Assigned task - Images do not belong in the copy. Retype all the entries below exactly.
(Beginning of Input material)
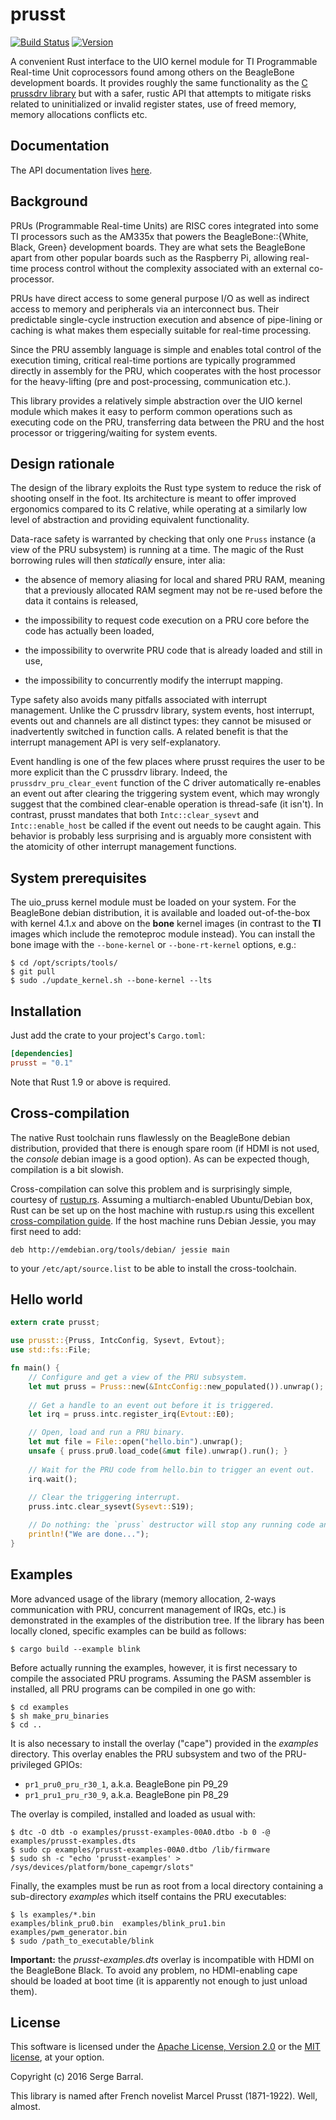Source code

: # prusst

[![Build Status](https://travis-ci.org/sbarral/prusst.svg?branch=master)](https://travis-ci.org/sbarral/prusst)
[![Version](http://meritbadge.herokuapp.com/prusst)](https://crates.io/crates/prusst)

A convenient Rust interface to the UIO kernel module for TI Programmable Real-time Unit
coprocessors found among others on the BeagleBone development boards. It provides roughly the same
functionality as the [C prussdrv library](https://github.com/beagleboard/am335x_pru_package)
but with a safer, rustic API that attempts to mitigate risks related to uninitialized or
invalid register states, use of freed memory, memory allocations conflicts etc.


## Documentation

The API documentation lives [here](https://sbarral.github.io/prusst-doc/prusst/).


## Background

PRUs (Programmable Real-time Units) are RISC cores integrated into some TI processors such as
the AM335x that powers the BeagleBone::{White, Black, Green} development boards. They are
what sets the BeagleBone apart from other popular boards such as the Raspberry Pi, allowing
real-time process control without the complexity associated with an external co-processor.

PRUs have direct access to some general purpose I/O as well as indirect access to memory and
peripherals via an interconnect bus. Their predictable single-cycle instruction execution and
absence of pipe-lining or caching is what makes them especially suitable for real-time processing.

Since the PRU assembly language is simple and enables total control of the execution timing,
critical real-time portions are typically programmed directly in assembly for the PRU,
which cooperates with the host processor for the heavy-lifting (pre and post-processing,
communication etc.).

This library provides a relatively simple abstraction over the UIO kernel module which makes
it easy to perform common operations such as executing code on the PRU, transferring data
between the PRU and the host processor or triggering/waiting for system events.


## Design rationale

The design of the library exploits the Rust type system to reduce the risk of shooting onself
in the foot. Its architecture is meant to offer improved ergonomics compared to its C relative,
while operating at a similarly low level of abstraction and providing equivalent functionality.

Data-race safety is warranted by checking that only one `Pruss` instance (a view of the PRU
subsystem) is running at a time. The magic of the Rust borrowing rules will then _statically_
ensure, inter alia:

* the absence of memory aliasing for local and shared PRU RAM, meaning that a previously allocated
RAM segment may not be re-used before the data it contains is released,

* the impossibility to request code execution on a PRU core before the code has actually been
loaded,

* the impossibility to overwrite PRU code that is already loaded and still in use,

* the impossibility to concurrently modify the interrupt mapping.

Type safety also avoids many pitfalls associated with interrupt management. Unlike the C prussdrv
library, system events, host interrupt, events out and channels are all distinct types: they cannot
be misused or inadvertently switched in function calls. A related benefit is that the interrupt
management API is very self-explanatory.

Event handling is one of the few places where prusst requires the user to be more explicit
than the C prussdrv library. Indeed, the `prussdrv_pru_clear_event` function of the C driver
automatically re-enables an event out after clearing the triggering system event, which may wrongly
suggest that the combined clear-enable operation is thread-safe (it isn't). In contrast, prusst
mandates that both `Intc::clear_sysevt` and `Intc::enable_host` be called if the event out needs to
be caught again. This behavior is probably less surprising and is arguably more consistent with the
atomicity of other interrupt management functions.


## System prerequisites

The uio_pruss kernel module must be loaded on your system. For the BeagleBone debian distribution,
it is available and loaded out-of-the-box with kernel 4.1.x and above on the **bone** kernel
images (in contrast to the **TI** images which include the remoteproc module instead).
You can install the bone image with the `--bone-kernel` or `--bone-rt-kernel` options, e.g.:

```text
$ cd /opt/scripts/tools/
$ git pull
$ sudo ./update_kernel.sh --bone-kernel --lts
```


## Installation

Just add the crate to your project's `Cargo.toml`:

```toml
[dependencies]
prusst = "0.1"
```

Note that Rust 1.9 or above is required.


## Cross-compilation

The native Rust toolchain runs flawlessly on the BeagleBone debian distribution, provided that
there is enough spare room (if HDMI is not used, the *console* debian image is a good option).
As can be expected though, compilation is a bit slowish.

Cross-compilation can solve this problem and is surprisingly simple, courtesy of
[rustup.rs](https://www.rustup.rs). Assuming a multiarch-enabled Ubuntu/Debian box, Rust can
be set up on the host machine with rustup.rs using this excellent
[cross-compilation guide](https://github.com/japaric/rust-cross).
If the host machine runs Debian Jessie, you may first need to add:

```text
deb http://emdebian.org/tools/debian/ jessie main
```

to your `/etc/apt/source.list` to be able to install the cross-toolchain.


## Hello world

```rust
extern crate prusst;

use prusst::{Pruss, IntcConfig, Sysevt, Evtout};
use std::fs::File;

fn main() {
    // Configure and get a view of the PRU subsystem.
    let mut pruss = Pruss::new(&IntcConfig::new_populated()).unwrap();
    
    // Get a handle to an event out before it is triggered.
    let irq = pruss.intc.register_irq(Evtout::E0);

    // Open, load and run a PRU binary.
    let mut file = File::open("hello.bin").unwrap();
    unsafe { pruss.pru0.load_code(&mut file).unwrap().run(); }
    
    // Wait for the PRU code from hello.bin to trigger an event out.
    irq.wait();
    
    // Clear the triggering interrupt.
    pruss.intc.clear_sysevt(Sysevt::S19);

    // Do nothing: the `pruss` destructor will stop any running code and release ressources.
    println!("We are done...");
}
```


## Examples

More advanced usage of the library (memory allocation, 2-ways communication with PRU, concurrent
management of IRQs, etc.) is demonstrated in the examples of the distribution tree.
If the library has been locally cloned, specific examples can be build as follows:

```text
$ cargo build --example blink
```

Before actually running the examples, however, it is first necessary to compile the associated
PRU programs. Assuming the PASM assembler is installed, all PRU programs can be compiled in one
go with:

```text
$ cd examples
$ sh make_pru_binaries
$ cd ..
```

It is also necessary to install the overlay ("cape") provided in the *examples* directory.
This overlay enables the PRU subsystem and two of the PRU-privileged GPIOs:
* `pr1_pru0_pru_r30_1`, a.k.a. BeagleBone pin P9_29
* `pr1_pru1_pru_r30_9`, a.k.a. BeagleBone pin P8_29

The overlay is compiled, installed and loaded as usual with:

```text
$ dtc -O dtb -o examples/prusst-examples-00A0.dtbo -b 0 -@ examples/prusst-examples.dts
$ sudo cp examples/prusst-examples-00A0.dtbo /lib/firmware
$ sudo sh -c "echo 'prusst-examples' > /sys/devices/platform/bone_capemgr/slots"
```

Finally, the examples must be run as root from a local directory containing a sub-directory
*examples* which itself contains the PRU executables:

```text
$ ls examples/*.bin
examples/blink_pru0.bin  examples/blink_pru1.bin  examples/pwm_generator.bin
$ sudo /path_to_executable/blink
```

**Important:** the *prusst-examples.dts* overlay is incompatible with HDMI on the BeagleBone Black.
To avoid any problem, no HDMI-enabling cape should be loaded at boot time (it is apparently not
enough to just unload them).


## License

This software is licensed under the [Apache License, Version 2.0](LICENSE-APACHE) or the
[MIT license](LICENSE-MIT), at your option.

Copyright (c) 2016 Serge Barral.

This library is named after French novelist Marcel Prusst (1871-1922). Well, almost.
(End of Input material)
Answer to this problem -
Source code

: # prusst

[![Build Status](https://travis-ci.org/sbarral/prusst.svg?branch=master)](https://travis-ci.org/sbarral/prusst)
[![Version](http://meritbadge.herokuapp.com/prusst)](https://crates.io/crates/prusst)

A convenient Rust interface to the UIO kernel module for TI Programmable Real-time Unit
coprocessors found among others on the BeagleBone development boards. It provides roughly the same
functionality as the [C prussdrv library](https://github.com/beagleboard/am335x_pru_package)
but with a safer, rustic API that attempts to mitigate risks related to uninitialized or
invalid register states, use of freed memory, memory allocations conflicts etc.


## Documentation

The API documentation lives [here](https://sbarral.github.io/prusst-doc/prusst/).


## Background

PRUs (Programmable Real-time Units) are RISC cores integrated into some TI processors such as
the AM335x that powers the BeagleBone::{White, Black, Green} development boards. They are
what sets the BeagleBone apart from other popular boards such as the Raspberry Pi, allowing
real-time process control without the complexity associated with an external co-processor.

PRUs have direct access to some general purpose I/O as well as indirect access to memory and
peripherals via an interconnect bus. Their predictable single-cycle instruction execution and
absence of pipe-lining or caching is what makes them especially suitable for real-time processing.

Since the PRU assembly language is simple and enables total control of the execution timing,
critical real-time portions are typically programmed directly in assembly for the PRU,
which cooperates with the host processor for the heavy-lifting (pre and post-processing,
communication etc.).

This library provides a relatively simple abstraction over the UIO kernel module which makes
it easy to perform common operations such as executing code on the PRU, transferring data
between the PRU and the host processor or triggering/waiting for system events.


## Design rationale

The design of the library exploits the Rust type system to reduce the risk of shooting onself
in the foot. Its architecture is meant to offer improved ergonomics compared to its C relative,
while operating at a similarly low level of abstraction and providing equivalent functionality.

Data-race safety is warranted by checking that only one `Pruss` instance (a view of the PRU
subsystem) is running at a time. The magic of the Rust borrowing rules will then _statically_
ensure, inter alia:

* the absence of memory aliasing for local and shared PRU RAM, meaning that a previously allocated
RAM segment may not be re-used before the data it contains is released,

* the impossibility to request code execution on a PRU core before the code has actually been
loaded,

* the impossibility to overwrite PRU code that is already loaded and still in use,

* the impossibility to concurrently modify the interrupt mapping.

Type safety also avoids many pitfalls associated with interrupt management. Unlike the C prussdrv
library, system events, host interrupt, events out and channels are all distinct types: they cannot
be misused or inadvertently switched in function calls. A related benefit is that the interrupt
management API is very self-explanatory.

Event handling is one of the few places where prusst requires the user to be more explicit
than the C prussdrv library. Indeed, the `prussdrv_pru_clear_event` function of the C driver
automatically re-enables an event out after clearing the triggering system event, which may wrongly
suggest that the combined clear-enable operation is thread-safe (it isn't). In contrast, prusst
mandates that both `Intc::clear_sysevt` and `Intc::enable_host` be called if the event out needs to
be caught again. This behavior is probably less surprising and is arguably more consistent with the
atomicity of other interrupt management functions.


## System prerequisites

The uio_pruss kernel module must be loaded on your system. For the BeagleBone debian distribution,
it is available and loaded out-of-the-box with kernel 4.1.x and above on the **bone** kernel
images (in contrast to the **TI** images which include the remoteproc module instead).
You can install the bone image with the `--bone-kernel` or `--bone-rt-kernel` options, e.g.:

```text
$ cd /opt/scripts/tools/
$ git pull
$ sudo ./update_kernel.sh --bone-kernel --lts
```


## Installation

Just add the crate to your project's `Cargo.toml`:

```toml
[dependencies]
prusst = "0.1"
```

Note that Rust 1.9 or above is required.


## Cross-compilation

The native Rust toolchain runs flawlessly on the BeagleBone debian distribution, provided that
there is enough spare room (if HDMI is not used, the *console* debian image is a good option).
As can be expected though, compilation is a bit slowish.

Cross-compilation can solve this problem and is surprisingly simple, courtesy of
[rustup.rs](https://www.rustup.rs). Assuming a multiarch-enabled Ubuntu/Debian box, Rust can
be set up on the host machine with rustup.rs using this excellent
[cross-compilation guide](https://github.com/japaric/rust-cross).
If the host machine runs Debian Jessie, you may first need to add:

```text
deb http://emdebian.org/tools/debian/ jessie main
```

to your `/etc/apt/source.list` to be able to install the cross-toolchain.


## Hello world

```rust
extern crate prusst;

use prusst::{Pruss, IntcConfig, Sysevt, Evtout};
use std::fs::File;

fn main() {
    // Configure and get a view of the PRU subsystem.
    let mut pruss = Pruss::new(&IntcConfig::new_populated()).unwrap();
    
    // Get a handle to an event out before it is triggered.
    let irq = pruss.intc.register_irq(Evtout::E0);

    // Open, load and run a PRU binary.
    let mut file = File::open("hello.bin").unwrap();
    unsafe { pruss.pru0.load_code(&mut file).unwrap().run(); }
    
    // Wait for the PRU code from hello.bin to trigger an event out.
    irq.wait();
    
    // Clear the triggering interrupt.
    pruss.intc.clear_sysevt(Sysevt::S19);

    // Do nothing: the `pruss` destructor will stop any running code and release ressources.
    println!("We are done...");
}
```


## Examples

More advanced usage of the library (memory allocation, 2-ways communication with PRU, concurrent
management of IRQs, etc.) is demonstrated in the examples of the distribution tree.
If the library has been locally cloned, specific examples can be build as follows:

```text
$ cargo build --example blink
```

Before actually running the examples, however, it is first necessary to compile the associated
PRU programs. Assuming the PASM assembler is installed, all PRU programs can be compiled in one
go with:

```text
$ cd examples
$ sh make_pru_binaries
$ cd ..
```

It is also necessary to install the overlay ("cape") provided in the *examples* directory.
This overlay enables the PRU subsystem and two of the PRU-privileged GPIOs:
* `pr1_pru0_pru_r30_1`, a.k.a. BeagleBone pin P9_29
* `pr1_pru1_pru_r30_9`, a.k.a. BeagleBone pin P8_29

The overlay is compiled, installed and loaded as usual with:

```text
$ dtc -O dtb -o examples/prusst-examples-00A0.dtbo -b 0 -@ examples/prusst-examples.dts
$ sudo cp examples/prusst-examples-00A0.dtbo /lib/firmware
$ sudo sh -c "echo 'prusst-examples' > /sys/devices/platform/bone_capemgr/slots"
```

Finally, the examples must be run as root from a local directory containing a sub-directory
*examples* which itself contains the PRU executables:

```text
$ ls examples/*.bin
examples/blink_pru0.bin  examples/blink_pru1.bin  examples/pwm_generator.bin
$ sudo /path_to_executable/blink
```

**Important:** the *prusst-examples.dts* overlay is incompatible with HDMI on the BeagleBone Black.
To avoid any problem, no HDMI-enabling cape should be loaded at boot time (it is apparently not
enough to just unload them).


## License

This software is licensed under the [Apache License, Version 2.0](LICENSE-APACHE) or the
[MIT license](LICENSE-MIT), at your option.

Copyright (c) 2016 Serge Barral.

This library is named after French novelist Marcel Prusst (1871-1922). Well, almost.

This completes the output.